Published May 23, 2006 11:20 PM

On May 19, just hours after prisoners fended off an attack by guards at the infamous U.S. detention center at Guantanamo Bay, Cuba, the United Nations Committee on Torture issued a scathing report on Washington’s abuse of so-called terrorism suspects and called for that facility’s immediate closing.

According to U.S. military officials, 10-20 prisoners lured guards into an ambush on the night of May 18, using items from their common cell like surveillance cameras, fan blades and lighting tubes as weapons. The revolt was put down by troops from the reaction force,” firing rubber bullets and pepper spray.

However, several accounts, including an early report from NBC, conflicted with the official Pentagon story. These sources said the prisoners were responding to guards forcibly subduing fellow prisoners who was trying to commit suicide. (Granma International, May 20)

Army Col. Michael Bumgarner even admitted to the Associated Press that detainees had the upper hand in the fight, while officials scrambled to muster 100 more guards to regain control. “Frankly, we were losing the fight at that point,” Bumgarner said.

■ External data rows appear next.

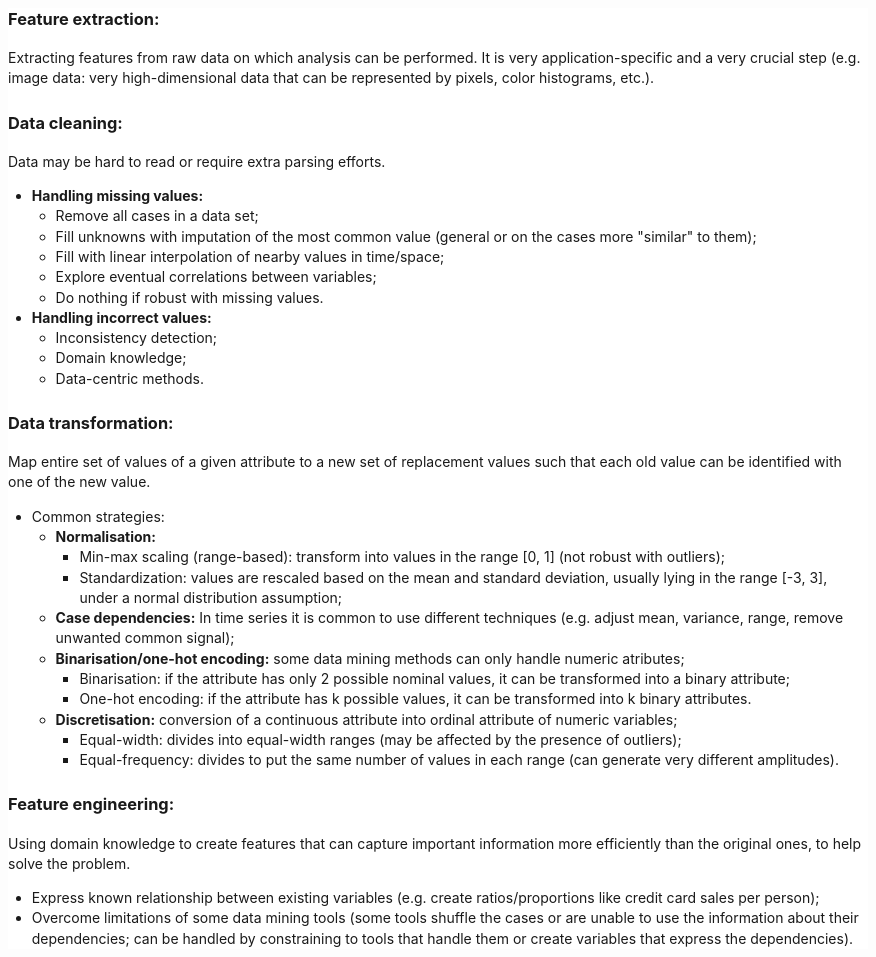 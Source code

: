 ### Feature extraction:
Extracting features from raw data on which analysis can be performed. It is very application-specific and a very crucial step (e.g. image data: very high-dimensional data that can be represented by pixels, color histograms, etc.).

### Data cleaning:
Data may be hard to read or require extra parsing efforts.
- **Handling missing values:**
    - Remove all cases in a data set;
    - Fill unknowns with imputation of the most common value (general or on the cases more "similar" to them);
    - Fill with linear interpolation of nearby values in time/space;
    - Explore eventual correlations between variables;
    - Do nothing if robust with missing values.
- **Handling incorrect values:**
    - Inconsistency detection;
    - Domain knowledge;
    - Data-centric methods.

### Data transformation:
Map entire set of values of a given attribute to a new set of replacement values such that each old value can be identified with one of the new value.
- Common strategies:
    - **Normalisation:**
        - Min-max scaling (range-based): transform into values in the range [0, 1] (not robust with outliers);
        - Standardization: values are rescaled based on the mean and standard deviation, usually lying in the range [-3, 3], under a normal distribution assumption;
    - **Case dependencies:** In time series it is common to use different techniques (e.g. adjust mean, variance, range, remove unwanted common signal);
    - **Binarisation/one-hot encoding:** some data mining methods can only handle numeric atributes;
        - Binarisation: if the attribute has only 2 possible nominal values, it can be transformed into a binary attribute;
        - One-hot encoding: if the attribute has k possible values, it can be transformed into k binary attributes.
    - **Discretisation:** conversion of a continuous attribute into ordinal attribute of numeric variables;
        - Equal-width: divides into equal-width ranges (may be affected by the presence of outliers);
        - Equal-frequency: divides to put the same number of values in each range (can generate very different amplitudes).

### Feature engineering:
Using domain knowledge to create features that can capture important information more efficiently than the original ones, to help solve the problem.
- Express known relationship between existing variables (e.g. create ratios/proportions like credit card sales per person);
- Overcome limitations of some data mining tools (some tools shuffle the cases or are unable to use the information about their dependencies; can be handled by constraining to tools that handle them or create variables that express the dependencies).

It was either the fourth or fifth attempted suicide at the Guantanamo facility that day. Prisoners reportedly used prescription anti-depressants they had saved up. Two men who overdosed earlier in the day remain in critical condition.

When word of the clash reached prisoners in another section of the camp, they staged a protest, which was also attacked by the “quick reaction force.” An elder prisoner was gassed, according to a May 21 report in the British newspaper The Independent. In all, at least six prisoners were injured.

British defense lawyers Clive Stafford Smith and Brent Mickum, who regularly visit clients held at Guantanamo, said the official U.S. account was “rubbish.” Others charged that the unusually detailed, immediate accounts amounted to a public-relations offensive by Washington to justify the camp’s existence on the eve of the UN report.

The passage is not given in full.